Canadian ice hockey player

Fred Kearney (May 19, 1897 - November 6, 1998) was a Canadian ice hockey player.

Born in Pembroke, Ontario, on May 19, 1897, Kearney moved to Fort William in 1909. He began playing amateur hockey in Fort William amateur ranks beginning in 1913. Kearney was a member of the Lakehead Intermediate Hockey Team which won the 1924 Thunder Bay Intermediate League. The team then played for the Scotland Woollen Mills trophy.

In 1927 Kearney played goal the Fort William senior hockey team winning the Western Canadian Senior Hockey Championships. The team then faced the Toronto Grads in the Allan Cup finals in Vancouver. Fort William's "Thundering Herd were part of the most memorable finals in the history of the competition." The team lost to Toronto 2–1 in overtime; Kearney apparently displayed "incredible" skill during the game.

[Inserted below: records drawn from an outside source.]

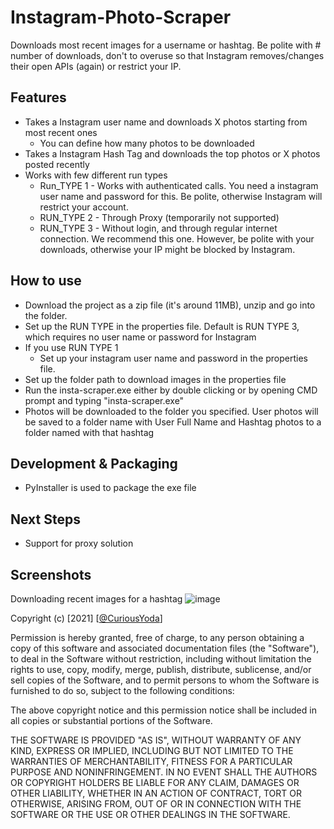 # Instagram-Photo-Scraper

Downloads most recent images for a username or hashtag. Be polite with # number of downloads, don't to overuse so that Instagram removes/changes their open APIs (again) or restrict your IP. 

## Features
- Takes a Instagram user name and downloads X photos starting from most recent ones
  - You can define how many photos to be downloaded
- Takes a Instagram Hash Tag and downloads the top photos or X photos posted recently
- Works with few different run types
  - Run_TYPE 1 - Works with authenticated calls. You need a instagram user name and password for this. Be polite, otherwise Instagram will restrict your account. 
  - RUN_TYPE 2 - Through Proxy (temporarily not supported)
  - RUN_TYPE 3 - Without login, and through regular internet connection. We recommend this one. However, be polite with your downloads, otherwise your IP might be blocked by Instagram.

## How to use
- Download the project as a zip file (it's around 11MB), unzip and go into the folder.
- Set up the RUN TYPE in the properties file. Default is RUN TYPE 3, which requires no user name or password for Instagram
- If you use RUN TYPE 1
  - Set up your instagram user name and password in the properties file.
- Set up the folder path to download images in the properties file
- Run the insta-scraper.exe either by double clicking or by opening CMD prompt and typing "insta-scraper.exe"
- Photos will be downloaded to the folder you specified. User photos will be saved to a folder name with User Full Name and Hashtag photos to a folder named with that hashtag

## Development & Packaging
- PyInstaller is used to package the exe file

## Next Steps
- Support for proxy solution

## Screenshots
Downloading recent images for a hashtag
![image](https://user-images.githubusercontent.com/86459866/124739618-a9ce5880-df37-11eb-96ce-8fb8c9420067.png)




Copyright (c) [2021] [[@CuriousYoda](https://twitter.com/CuriousYoda)]

Permission is hereby granted, free of charge, to any person obtaining a copy
of this software and associated documentation files (the "Software"), to deal
in the Software without restriction, including without limitation the rights
to use, copy, modify, merge, publish, distribute, sublicense, and/or sell
copies of the Software, and to permit persons to whom the Software is
furnished to do so, subject to the following conditions:

The above copyright notice and this permission notice shall be included in all
copies or substantial portions of the Software.

THE SOFTWARE IS PROVIDED "AS IS", WITHOUT WARRANTY OF ANY KIND, EXPRESS OR
IMPLIED, INCLUDING BUT NOT LIMITED TO THE WARRANTIES OF MERCHANTABILITY,
FITNESS FOR A PARTICULAR PURPOSE AND NONINFRINGEMENT. IN NO EVENT SHALL THE
AUTHORS OR COPYRIGHT HOLDERS BE LIABLE FOR ANY CLAIM, DAMAGES OR OTHER
LIABILITY, WHETHER IN AN ACTION OF CONTRACT, TORT OR OTHERWISE, ARISING FROM,
OUT OF OR IN CONNECTION WITH THE SOFTWARE OR THE USE OR OTHER DEALINGS IN THE
SOFTWARE.
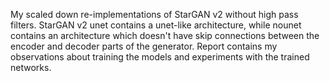 My scaled down re-implementations of StarGAN v2 without high pass filters. 
StarGAN v2 unet contains a unet-like architecture, 
while nounet contains an architecture which doesn't have skip connections
between the encoder and decoder parts of the generator.
Report contains my observations about training the models
and experiments with the trained networks.

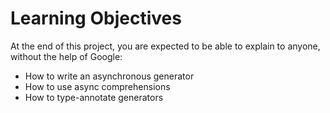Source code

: # Learning Objectives

At the end of this project, you are expected to be able to
explain to anyone, without the help of Google:

- How to write an asynchronous generator
- How to use async comprehensions
- How to type-annotate generators
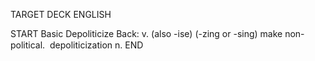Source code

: TARGET DECK
ENGLISH

START
Basic
Depoliticize
Back: v. (also -ise) (-zing or -sing) make non-political.  depoliticization n.
END
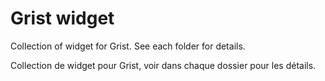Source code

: # Grist widget
Collection of widget for Grist. See each folder for details.

Collection de widget pour Grist, voir dans chaque dossier pour les détails.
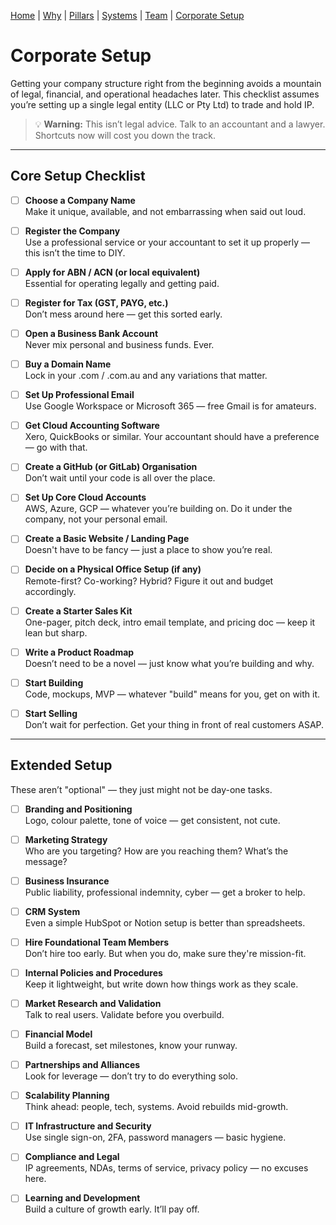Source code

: [Home](README.md) | [Why](why.md) | [Pillars](pillars.md) | [Systems](systems.md) | [Team](team-model.md) | [Corporate Setup](corporate-setup.md)

# Corporate Setup

Getting your company structure right from the beginning avoids a mountain of legal, financial, and operational headaches later. This checklist assumes you’re setting up a single legal entity (LLC or Pty Ltd) to trade and hold IP.

> 💡 **Warning:** This isn’t legal advice. Talk to an accountant and a lawyer. Shortcuts now will cost you down the track.

---

## Core Setup Checklist

* [ ] **Choose a Company Name**  
  Make it unique, available, and not embarrassing when said out loud.

* [ ] **Register the Company**  
  Use a professional service or your accountant to set it up properly — this isn’t the time to DIY.

* [ ] **Apply for ABN / ACN (or local equivalent)**  
  Essential for operating legally and getting paid.

* [ ] **Register for Tax (GST, PAYG, etc.)**  
  Don’t mess around here — get this sorted early.

* [ ] **Open a Business Bank Account**  
  Never mix personal and business funds. Ever.

* [ ] **Buy a Domain Name**  
  Lock in your .com / .com.au and any variations that matter.

* [ ] **Set Up Professional Email**  
  Use Google Workspace or Microsoft 365 — free Gmail is for amateurs.

* [ ] **Get Cloud Accounting Software**  
  Xero, QuickBooks or similar. Your accountant should have a preference — go with that.

* [ ] **Create a GitHub (or GitLab) Organisation**  
  Don’t wait until your code is all over the place.

* [ ] **Set Up Core Cloud Accounts**  
  AWS, Azure, GCP — whatever you’re building on. Do it under the company, not your personal email.

* [ ] **Create a Basic Website / Landing Page**  
  Doesn't have to be fancy — just a place to show you’re real.

* [ ] **Decide on a Physical Office Setup (if any)**  
  Remote-first? Co-working? Hybrid? Figure it out and budget accordingly.

* [ ] **Create a Starter Sales Kit**  
  One-pager, pitch deck, intro email template, and pricing doc — keep it lean but sharp.

* [ ] **Write a Product Roadmap**  
  Doesn’t need to be a novel — just know what you’re building and why.

* [ ] **Start Building**  
  Code, mockups, MVP — whatever "build" means for you, get on with it.

* [ ] **Start Selling**  
  Don’t wait for perfection. Get your thing in front of real customers ASAP.

---

## Extended Setup

These aren’t "optional" — they just might not be day-one tasks.

* [ ] **Branding and Positioning**  
  Logo, colour palette, tone of voice — get consistent, not cute.

* [ ] **Marketing Strategy**  
  Who are you targeting? How are you reaching them? What’s the message?

* [ ] **Business Insurance**  
  Public liability, professional indemnity, cyber — get a broker to help.

* [ ] **CRM System**  
  Even a simple HubSpot or Notion setup is better than spreadsheets.

* [ ] **Hire Foundational Team Members**  
  Don’t hire too early. But when you do, make sure they're mission-fit.

* [ ] **Internal Policies and Procedures**  
  Keep it lightweight, but write down how things work as they scale.

* [ ] **Market Research and Validation**  
  Talk to real users. Validate before you overbuild.

* [ ] **Financial Model**  
  Build a forecast, set milestones, know your runway.

* [ ] **Partnerships and Alliances**  
  Look for leverage — don’t try to do everything solo.

* [ ] **Scalability Planning**  
  Think ahead: people, tech, systems. Avoid rebuilds mid-growth.

* [ ] **IT Infrastructure and Security**  
  Use single sign-on, 2FA, password managers — basic hygiene.

* [ ] **Compliance and Legal**  
  IP agreements, NDAs, terms of service, privacy policy — no excuses here.

* [ ] **Learning and Development**  
  Build a culture of growth early. It’ll pay off.

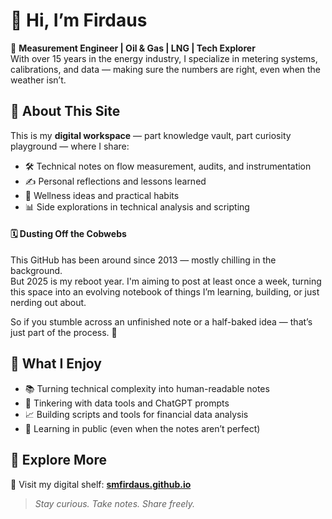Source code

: # 👋 Hi, I’m Firdaus
🎯 **Measurement Engineer | Oil & Gas | LNG | Tech Explorer**  
With over 15 years in the energy industry, I specialize in metering systems, calibrations, and data — making sure the numbers are right, even when the weather isn’t.

## 🧭 About This Site
This is my **digital workspace** — part knowledge vault, part curiosity playground — where I share:

- 🛠️ Technical notes on flow measurement, audits, and instrumentation  
- ✍️ Personal reflections and lessons learned  
- 🌱 Wellness ideas and practical habits  
- 📊 Side explorations in technical analysis and scripting

#### 🗓️ Dusting Off the Cobwebs
This GitHub has been around since 2013 — mostly chilling in the background.  
But 2025 is my reboot year. I'm aiming to post at least once a week, turning this space into an evolving notebook of things I’m learning, building, or just nerding out about.

So if you stumble across an unfinished note or a half-baked idea — that’s just part of the process. 🙂

## 🎒 What I Enjoy
- 📚 Turning technical complexity into human-readable notes  
- 🤖 Tinkering with data tools and ChatGPT prompts  
- 📈 Building scripts and tools for financial data analysis  
- 🚧 Learning in public (even when the notes aren’t perfect)

## 🔗 Explore More
📂 Visit my digital shelf: [**smfirdaus.github.io**](https://smfirdaus.github.io)

> _Stay curious. Take notes. Share freely._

From 1929 to 1931, Kearney played professional hockey for the St. Louis Flyers of the American Hockey Association. Making stops his teammates and opponents referred to as "impossible", more than once he had streaks of three shut-outs. He established a record of 103 stops in two games.

Kearney rejoined the Fort William Senior Hockey Team as goalie following a mandatory three-year waiting period. The team won the Thunder Bay District League Championships in 1934, and the Western Canada Senior Championship.

Kearney was inducted into the Northwestern Ontario Sports Hall of Fame on September 26, 1998.